▶ [PROBLEM DETAILS]
Copy each line of the records that includes "muokkaamaan".

▶ [RECORD EXTRACTS]
= = =

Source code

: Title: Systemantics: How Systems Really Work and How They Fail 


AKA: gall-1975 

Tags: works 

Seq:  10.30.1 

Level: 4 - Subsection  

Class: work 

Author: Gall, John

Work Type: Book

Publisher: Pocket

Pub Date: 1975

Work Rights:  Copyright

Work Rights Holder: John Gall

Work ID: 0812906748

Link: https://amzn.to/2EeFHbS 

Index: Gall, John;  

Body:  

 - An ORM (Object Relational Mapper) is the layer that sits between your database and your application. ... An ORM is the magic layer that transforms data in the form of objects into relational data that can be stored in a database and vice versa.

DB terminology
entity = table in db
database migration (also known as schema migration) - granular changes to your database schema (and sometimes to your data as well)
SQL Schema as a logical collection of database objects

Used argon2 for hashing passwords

= = =

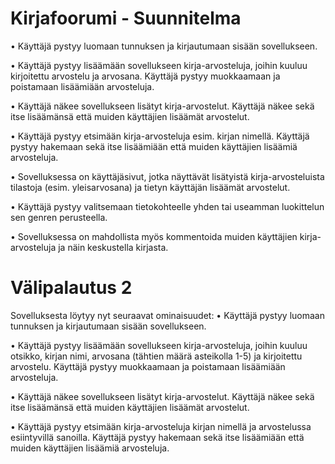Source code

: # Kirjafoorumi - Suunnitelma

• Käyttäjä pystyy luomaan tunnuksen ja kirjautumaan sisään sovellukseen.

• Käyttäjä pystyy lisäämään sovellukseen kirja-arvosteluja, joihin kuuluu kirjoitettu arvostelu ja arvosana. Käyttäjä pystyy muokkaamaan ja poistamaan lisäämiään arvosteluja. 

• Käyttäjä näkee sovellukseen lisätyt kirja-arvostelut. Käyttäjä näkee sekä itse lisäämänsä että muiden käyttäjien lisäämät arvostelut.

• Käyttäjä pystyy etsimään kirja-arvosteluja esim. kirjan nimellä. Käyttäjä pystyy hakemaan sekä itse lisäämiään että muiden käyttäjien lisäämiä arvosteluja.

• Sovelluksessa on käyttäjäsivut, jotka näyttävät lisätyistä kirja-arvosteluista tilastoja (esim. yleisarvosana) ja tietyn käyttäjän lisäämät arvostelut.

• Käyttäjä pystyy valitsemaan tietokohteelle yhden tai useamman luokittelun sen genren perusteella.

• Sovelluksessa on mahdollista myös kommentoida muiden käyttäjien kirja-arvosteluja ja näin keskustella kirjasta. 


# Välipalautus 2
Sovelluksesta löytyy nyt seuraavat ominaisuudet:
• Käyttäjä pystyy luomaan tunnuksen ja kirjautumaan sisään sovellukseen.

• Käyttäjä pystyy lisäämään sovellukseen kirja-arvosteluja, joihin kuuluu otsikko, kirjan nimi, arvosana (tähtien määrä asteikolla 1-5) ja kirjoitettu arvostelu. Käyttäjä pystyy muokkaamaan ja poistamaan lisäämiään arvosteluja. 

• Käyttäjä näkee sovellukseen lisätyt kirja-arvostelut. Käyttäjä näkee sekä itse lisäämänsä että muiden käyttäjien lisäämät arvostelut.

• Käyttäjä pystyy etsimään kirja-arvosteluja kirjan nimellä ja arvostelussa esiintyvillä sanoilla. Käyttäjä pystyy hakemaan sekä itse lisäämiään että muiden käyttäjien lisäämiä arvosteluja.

= = =

▶ [SOLUTION TO THIS TASK]
• Käyttäjä pystyy lisäämään sovellukseen kirja-arvosteluja, joihin kuuluu kirjoitettu arvostelu ja arvosana. Käyttäjä pystyy muokkaamaan ja poistamaan lisäämiään arvosteluja. 
• Käyttäjä pystyy lisäämään sovellukseen kirja-arvosteluja, joihin kuuluu otsikko, kirjan nimi, arvosana (tähtien määrä asteikolla 1-5) ja kirjoitettu arvostelu. Käyttäjä pystyy muokkaamaan ja poistamaan lisäämiään arvosteluja. 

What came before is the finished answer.